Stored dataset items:
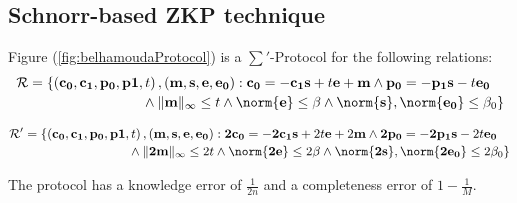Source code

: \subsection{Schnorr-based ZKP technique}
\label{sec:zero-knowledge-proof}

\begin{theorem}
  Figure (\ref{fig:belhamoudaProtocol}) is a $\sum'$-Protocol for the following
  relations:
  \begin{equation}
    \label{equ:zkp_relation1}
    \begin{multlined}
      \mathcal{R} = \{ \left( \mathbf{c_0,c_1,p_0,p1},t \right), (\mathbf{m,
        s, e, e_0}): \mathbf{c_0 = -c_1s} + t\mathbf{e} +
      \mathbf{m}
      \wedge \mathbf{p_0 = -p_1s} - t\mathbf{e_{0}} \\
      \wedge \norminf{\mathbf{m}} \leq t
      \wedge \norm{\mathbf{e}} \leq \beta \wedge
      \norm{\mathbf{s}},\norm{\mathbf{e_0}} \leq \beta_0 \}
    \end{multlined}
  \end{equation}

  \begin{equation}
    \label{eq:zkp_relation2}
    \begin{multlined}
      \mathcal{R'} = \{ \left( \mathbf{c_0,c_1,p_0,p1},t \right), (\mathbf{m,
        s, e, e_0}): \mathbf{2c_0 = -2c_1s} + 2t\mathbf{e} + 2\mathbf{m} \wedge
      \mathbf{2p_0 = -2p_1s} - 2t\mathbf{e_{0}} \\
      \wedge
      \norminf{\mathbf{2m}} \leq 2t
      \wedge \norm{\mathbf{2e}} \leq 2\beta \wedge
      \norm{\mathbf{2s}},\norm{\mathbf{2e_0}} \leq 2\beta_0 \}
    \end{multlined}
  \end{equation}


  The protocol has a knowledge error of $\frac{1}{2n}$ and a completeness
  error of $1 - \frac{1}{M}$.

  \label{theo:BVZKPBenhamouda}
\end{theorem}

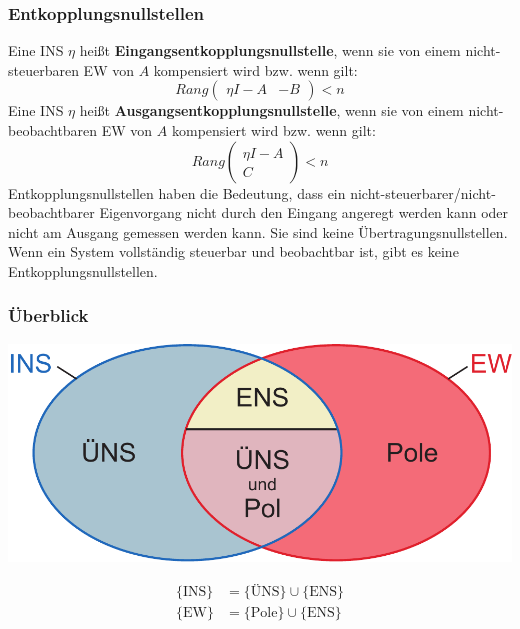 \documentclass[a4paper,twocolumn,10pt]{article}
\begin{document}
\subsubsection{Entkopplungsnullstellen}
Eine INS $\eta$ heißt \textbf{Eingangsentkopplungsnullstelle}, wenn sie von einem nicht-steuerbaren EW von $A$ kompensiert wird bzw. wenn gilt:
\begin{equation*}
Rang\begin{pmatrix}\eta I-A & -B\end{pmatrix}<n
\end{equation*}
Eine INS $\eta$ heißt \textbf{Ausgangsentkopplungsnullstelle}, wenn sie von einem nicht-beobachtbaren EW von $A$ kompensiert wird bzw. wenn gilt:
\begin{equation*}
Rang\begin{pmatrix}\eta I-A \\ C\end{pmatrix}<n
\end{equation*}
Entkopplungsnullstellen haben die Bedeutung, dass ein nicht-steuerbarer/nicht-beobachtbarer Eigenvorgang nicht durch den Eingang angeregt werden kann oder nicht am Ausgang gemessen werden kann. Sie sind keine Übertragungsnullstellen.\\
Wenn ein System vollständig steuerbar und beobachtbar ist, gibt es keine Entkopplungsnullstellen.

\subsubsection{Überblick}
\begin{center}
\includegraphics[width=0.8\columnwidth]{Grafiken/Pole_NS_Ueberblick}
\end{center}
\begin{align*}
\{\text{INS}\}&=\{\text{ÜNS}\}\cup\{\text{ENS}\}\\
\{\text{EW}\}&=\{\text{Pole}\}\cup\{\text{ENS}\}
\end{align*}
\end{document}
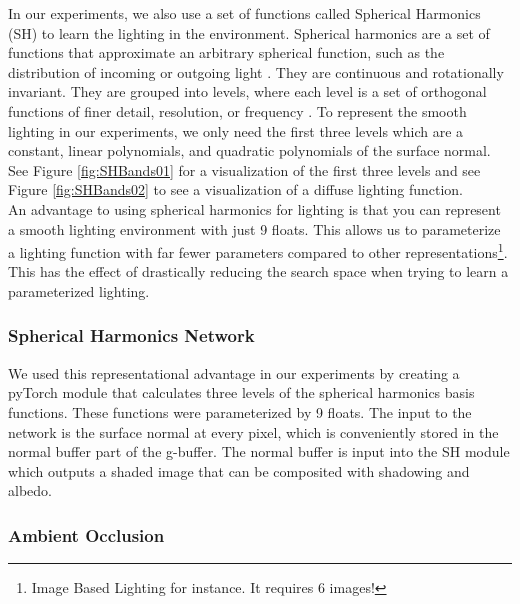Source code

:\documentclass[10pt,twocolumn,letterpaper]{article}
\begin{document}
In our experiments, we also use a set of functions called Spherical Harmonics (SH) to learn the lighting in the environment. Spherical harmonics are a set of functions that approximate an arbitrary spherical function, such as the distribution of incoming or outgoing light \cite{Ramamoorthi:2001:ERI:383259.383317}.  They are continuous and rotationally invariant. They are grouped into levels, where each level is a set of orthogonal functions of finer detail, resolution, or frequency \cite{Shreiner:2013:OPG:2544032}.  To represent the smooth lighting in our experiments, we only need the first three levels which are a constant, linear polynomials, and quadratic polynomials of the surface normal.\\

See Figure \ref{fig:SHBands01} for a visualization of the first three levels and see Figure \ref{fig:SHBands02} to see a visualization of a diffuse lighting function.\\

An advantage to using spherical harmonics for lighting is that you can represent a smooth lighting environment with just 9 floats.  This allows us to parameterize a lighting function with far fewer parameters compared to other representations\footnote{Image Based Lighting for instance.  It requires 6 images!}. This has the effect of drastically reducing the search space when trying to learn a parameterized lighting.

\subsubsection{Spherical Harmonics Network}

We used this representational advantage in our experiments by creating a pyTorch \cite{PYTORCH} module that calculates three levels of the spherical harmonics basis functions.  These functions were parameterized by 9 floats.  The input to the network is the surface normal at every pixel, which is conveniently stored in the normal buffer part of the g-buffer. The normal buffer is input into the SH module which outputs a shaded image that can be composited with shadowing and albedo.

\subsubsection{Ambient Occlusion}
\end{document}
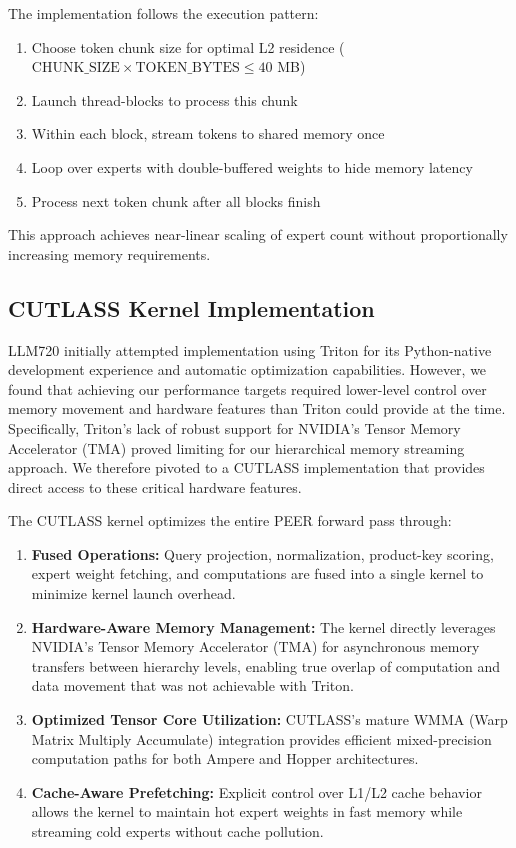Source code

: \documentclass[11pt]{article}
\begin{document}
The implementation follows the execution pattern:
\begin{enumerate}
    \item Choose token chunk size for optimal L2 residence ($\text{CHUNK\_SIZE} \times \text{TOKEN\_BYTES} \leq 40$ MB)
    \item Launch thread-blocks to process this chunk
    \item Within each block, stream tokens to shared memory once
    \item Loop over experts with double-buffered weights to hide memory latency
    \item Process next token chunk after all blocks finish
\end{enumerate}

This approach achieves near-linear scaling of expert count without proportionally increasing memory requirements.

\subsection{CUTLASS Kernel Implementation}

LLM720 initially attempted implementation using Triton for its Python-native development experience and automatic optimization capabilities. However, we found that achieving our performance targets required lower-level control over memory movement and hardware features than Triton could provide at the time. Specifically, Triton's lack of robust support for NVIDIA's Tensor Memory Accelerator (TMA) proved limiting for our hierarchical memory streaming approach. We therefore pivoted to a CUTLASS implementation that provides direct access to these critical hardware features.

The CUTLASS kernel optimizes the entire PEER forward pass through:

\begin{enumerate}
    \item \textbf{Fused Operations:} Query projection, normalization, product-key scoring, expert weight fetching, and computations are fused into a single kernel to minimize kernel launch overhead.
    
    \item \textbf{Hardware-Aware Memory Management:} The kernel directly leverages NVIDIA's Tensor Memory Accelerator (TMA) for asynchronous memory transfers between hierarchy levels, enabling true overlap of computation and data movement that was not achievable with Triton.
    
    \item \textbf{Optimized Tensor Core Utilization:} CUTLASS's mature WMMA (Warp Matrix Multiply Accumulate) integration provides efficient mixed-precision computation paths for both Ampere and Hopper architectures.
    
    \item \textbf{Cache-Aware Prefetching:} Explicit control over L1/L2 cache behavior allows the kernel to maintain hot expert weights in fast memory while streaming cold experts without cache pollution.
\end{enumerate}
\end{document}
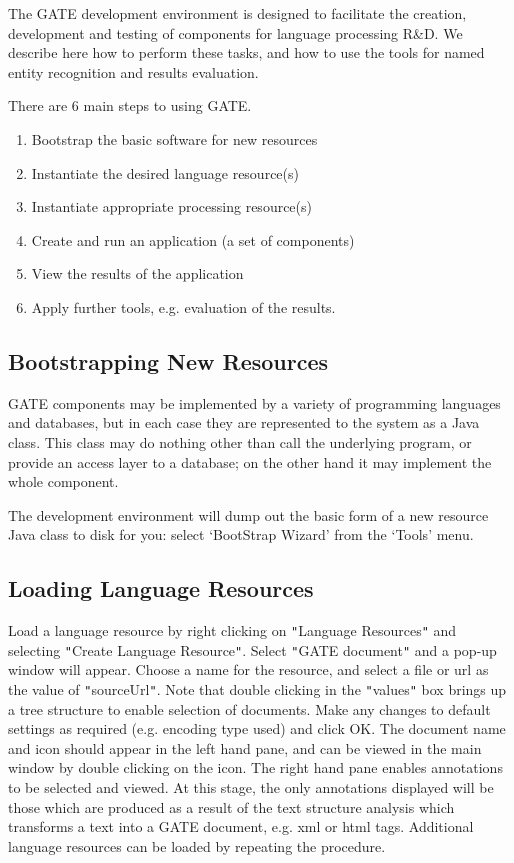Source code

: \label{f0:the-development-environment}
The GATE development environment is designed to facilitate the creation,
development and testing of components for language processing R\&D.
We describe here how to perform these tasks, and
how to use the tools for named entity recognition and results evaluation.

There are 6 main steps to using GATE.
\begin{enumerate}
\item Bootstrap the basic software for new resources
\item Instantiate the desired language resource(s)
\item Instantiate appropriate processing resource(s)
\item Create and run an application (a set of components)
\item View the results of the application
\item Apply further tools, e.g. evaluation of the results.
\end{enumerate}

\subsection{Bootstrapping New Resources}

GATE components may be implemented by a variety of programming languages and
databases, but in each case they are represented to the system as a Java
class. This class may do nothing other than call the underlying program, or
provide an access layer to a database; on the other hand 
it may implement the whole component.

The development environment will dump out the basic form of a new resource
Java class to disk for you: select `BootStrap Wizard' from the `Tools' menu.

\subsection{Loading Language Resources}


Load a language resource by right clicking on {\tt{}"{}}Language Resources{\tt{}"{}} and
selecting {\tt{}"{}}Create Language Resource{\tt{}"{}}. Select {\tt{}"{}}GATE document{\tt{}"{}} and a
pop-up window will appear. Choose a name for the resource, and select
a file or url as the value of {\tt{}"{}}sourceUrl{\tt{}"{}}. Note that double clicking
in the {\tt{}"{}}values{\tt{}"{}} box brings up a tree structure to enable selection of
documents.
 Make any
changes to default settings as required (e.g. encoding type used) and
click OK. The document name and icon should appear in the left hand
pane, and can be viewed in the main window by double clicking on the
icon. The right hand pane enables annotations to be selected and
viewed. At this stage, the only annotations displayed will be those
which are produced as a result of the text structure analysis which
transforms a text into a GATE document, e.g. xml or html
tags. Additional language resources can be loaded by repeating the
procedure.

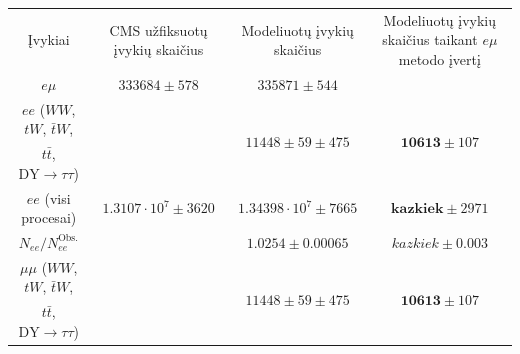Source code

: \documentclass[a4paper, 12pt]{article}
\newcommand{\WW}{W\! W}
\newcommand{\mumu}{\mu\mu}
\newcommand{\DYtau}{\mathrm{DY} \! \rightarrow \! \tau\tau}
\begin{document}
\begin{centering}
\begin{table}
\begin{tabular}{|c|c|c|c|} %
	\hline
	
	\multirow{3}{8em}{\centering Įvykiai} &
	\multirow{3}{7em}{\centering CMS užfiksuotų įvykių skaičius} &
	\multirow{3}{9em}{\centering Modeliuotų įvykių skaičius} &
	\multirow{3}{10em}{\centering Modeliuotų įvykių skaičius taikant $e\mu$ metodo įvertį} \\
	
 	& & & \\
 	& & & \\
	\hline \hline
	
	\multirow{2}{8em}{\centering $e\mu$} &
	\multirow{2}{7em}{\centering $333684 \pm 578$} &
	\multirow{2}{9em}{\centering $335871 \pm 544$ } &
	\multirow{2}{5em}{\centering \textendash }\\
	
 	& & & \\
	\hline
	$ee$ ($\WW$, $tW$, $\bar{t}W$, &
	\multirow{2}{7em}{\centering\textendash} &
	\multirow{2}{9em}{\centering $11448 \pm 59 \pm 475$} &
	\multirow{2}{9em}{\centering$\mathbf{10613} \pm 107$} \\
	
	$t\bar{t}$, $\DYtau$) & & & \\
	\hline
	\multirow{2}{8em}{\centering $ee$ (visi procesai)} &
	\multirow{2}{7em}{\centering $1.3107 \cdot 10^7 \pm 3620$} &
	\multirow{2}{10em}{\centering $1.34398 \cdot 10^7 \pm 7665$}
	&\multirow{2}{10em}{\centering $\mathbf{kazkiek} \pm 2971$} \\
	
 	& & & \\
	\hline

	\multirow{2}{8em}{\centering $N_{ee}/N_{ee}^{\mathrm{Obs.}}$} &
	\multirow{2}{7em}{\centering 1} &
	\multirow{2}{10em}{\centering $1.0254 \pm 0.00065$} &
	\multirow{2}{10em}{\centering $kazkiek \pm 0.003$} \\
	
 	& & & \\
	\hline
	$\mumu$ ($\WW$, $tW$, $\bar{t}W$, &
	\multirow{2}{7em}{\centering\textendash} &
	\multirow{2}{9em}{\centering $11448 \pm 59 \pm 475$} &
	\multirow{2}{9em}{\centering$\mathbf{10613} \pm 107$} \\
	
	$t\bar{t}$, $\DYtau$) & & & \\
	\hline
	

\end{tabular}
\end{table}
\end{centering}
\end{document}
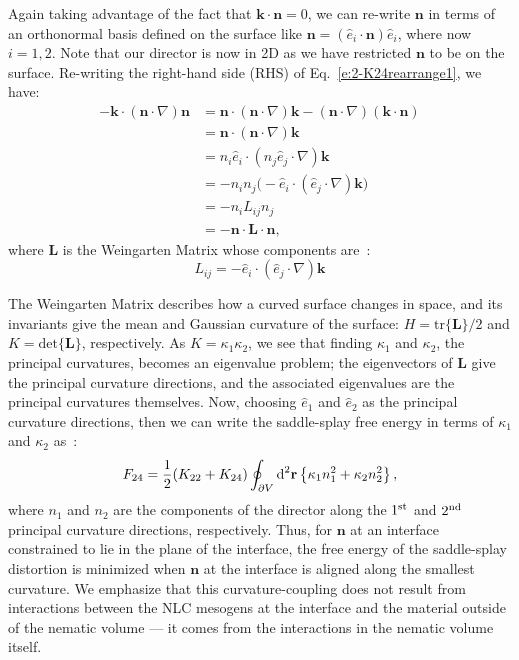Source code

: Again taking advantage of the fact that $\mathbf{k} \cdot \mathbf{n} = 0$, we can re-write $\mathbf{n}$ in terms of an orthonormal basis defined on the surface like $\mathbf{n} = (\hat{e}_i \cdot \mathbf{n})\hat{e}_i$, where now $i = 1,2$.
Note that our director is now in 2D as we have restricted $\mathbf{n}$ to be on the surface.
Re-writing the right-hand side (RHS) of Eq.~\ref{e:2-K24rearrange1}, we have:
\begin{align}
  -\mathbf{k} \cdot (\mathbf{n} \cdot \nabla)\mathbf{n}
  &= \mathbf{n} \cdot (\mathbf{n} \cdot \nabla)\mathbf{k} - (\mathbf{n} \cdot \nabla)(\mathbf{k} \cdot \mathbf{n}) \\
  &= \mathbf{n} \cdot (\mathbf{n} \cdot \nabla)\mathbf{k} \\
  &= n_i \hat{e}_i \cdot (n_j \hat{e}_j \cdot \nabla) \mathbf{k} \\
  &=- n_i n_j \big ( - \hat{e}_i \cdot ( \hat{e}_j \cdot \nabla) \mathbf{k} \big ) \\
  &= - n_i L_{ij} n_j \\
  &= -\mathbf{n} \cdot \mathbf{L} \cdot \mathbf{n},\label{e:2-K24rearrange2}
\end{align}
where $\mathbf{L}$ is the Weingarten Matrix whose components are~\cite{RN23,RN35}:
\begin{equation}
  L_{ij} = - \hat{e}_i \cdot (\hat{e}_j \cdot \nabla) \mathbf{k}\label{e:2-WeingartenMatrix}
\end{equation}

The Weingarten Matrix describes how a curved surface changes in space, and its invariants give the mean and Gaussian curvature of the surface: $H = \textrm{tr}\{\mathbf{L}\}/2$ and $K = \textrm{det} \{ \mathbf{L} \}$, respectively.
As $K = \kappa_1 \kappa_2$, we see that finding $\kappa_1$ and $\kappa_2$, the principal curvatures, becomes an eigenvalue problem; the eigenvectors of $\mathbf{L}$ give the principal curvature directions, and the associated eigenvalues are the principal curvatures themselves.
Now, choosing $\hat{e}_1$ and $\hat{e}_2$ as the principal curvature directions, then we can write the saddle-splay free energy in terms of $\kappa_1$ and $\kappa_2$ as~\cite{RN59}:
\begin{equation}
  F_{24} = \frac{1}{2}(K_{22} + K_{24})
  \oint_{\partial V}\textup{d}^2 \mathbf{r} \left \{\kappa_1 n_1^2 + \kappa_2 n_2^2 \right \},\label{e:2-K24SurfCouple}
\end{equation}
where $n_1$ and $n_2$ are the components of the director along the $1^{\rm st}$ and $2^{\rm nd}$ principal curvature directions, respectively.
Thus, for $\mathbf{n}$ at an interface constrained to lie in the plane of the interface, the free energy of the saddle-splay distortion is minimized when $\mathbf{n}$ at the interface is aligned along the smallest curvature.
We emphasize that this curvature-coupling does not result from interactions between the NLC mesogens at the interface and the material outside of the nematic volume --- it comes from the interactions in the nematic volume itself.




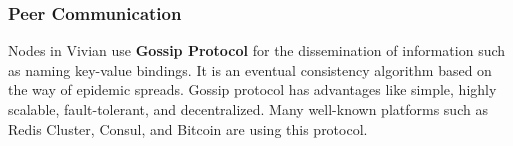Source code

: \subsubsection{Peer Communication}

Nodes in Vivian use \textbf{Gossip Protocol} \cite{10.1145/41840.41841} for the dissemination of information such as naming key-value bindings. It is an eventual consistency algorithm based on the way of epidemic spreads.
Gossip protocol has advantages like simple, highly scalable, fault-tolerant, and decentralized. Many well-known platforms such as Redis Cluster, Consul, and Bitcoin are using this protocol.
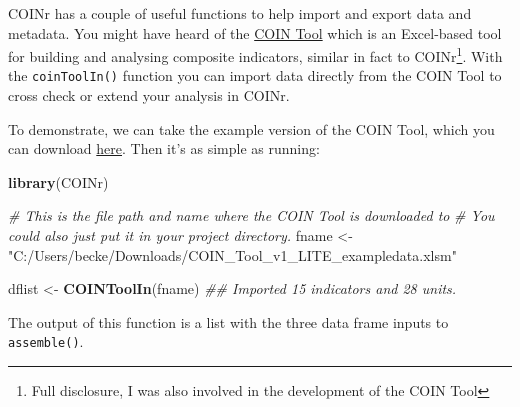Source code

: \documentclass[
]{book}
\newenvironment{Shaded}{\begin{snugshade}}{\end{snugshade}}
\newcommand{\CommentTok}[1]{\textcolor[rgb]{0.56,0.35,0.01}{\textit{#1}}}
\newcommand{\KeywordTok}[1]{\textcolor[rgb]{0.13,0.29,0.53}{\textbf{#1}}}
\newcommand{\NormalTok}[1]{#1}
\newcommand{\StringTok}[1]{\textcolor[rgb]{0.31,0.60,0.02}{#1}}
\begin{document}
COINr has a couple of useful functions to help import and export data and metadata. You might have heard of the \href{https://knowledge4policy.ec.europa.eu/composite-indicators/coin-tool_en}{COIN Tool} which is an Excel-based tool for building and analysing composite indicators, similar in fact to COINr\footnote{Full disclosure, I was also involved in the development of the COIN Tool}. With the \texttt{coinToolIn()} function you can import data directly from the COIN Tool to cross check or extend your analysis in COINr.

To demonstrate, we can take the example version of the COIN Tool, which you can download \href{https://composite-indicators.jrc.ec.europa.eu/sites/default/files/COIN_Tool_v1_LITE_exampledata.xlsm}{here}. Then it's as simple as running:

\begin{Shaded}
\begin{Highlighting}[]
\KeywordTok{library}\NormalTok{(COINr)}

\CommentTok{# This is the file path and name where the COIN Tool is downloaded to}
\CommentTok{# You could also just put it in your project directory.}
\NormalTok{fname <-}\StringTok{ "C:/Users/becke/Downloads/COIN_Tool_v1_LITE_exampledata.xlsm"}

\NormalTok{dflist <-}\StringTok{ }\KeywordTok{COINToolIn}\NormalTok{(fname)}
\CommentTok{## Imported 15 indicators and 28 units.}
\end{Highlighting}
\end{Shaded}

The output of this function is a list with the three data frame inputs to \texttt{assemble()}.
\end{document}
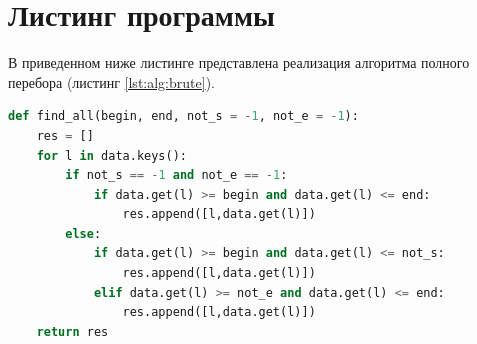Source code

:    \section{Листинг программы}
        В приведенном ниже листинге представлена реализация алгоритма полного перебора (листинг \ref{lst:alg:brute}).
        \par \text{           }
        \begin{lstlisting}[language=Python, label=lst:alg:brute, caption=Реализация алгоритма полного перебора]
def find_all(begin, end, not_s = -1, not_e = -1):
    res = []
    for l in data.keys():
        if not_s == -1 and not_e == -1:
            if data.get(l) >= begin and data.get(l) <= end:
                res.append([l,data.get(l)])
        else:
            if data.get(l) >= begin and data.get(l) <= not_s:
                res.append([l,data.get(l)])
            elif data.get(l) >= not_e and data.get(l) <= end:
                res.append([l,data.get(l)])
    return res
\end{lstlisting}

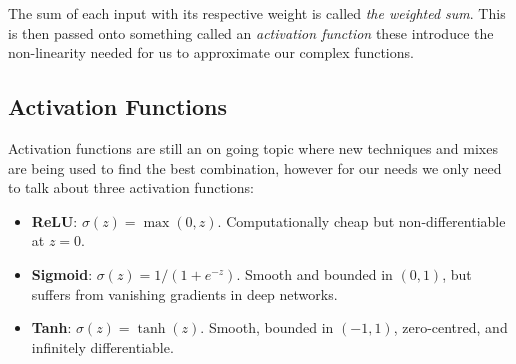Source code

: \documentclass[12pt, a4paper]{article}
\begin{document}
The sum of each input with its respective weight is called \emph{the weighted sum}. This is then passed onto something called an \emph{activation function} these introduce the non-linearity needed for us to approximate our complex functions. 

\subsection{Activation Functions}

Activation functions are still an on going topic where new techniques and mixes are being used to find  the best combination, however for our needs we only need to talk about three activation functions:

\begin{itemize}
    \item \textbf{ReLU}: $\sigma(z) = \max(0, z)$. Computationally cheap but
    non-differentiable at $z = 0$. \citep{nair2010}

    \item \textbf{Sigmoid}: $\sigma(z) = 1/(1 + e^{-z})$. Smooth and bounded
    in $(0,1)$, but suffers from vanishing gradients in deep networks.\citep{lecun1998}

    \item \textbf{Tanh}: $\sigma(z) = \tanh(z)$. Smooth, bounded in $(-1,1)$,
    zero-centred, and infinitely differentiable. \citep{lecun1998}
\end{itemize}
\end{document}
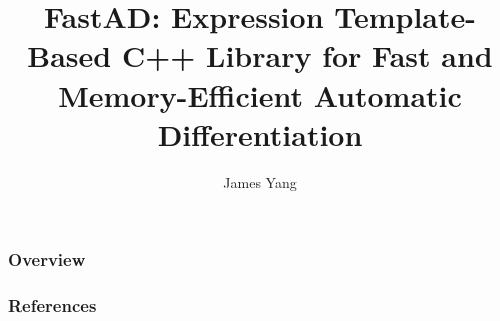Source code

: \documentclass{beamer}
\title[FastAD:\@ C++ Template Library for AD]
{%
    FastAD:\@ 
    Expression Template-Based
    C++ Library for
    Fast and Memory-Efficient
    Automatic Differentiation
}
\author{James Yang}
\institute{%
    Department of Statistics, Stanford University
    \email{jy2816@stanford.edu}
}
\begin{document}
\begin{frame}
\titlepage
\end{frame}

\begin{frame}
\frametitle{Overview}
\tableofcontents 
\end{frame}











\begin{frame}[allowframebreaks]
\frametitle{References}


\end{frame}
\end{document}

Exercise details:
Give the total number of lines in the entries that contain the word "keine", with no other words.

Result:
2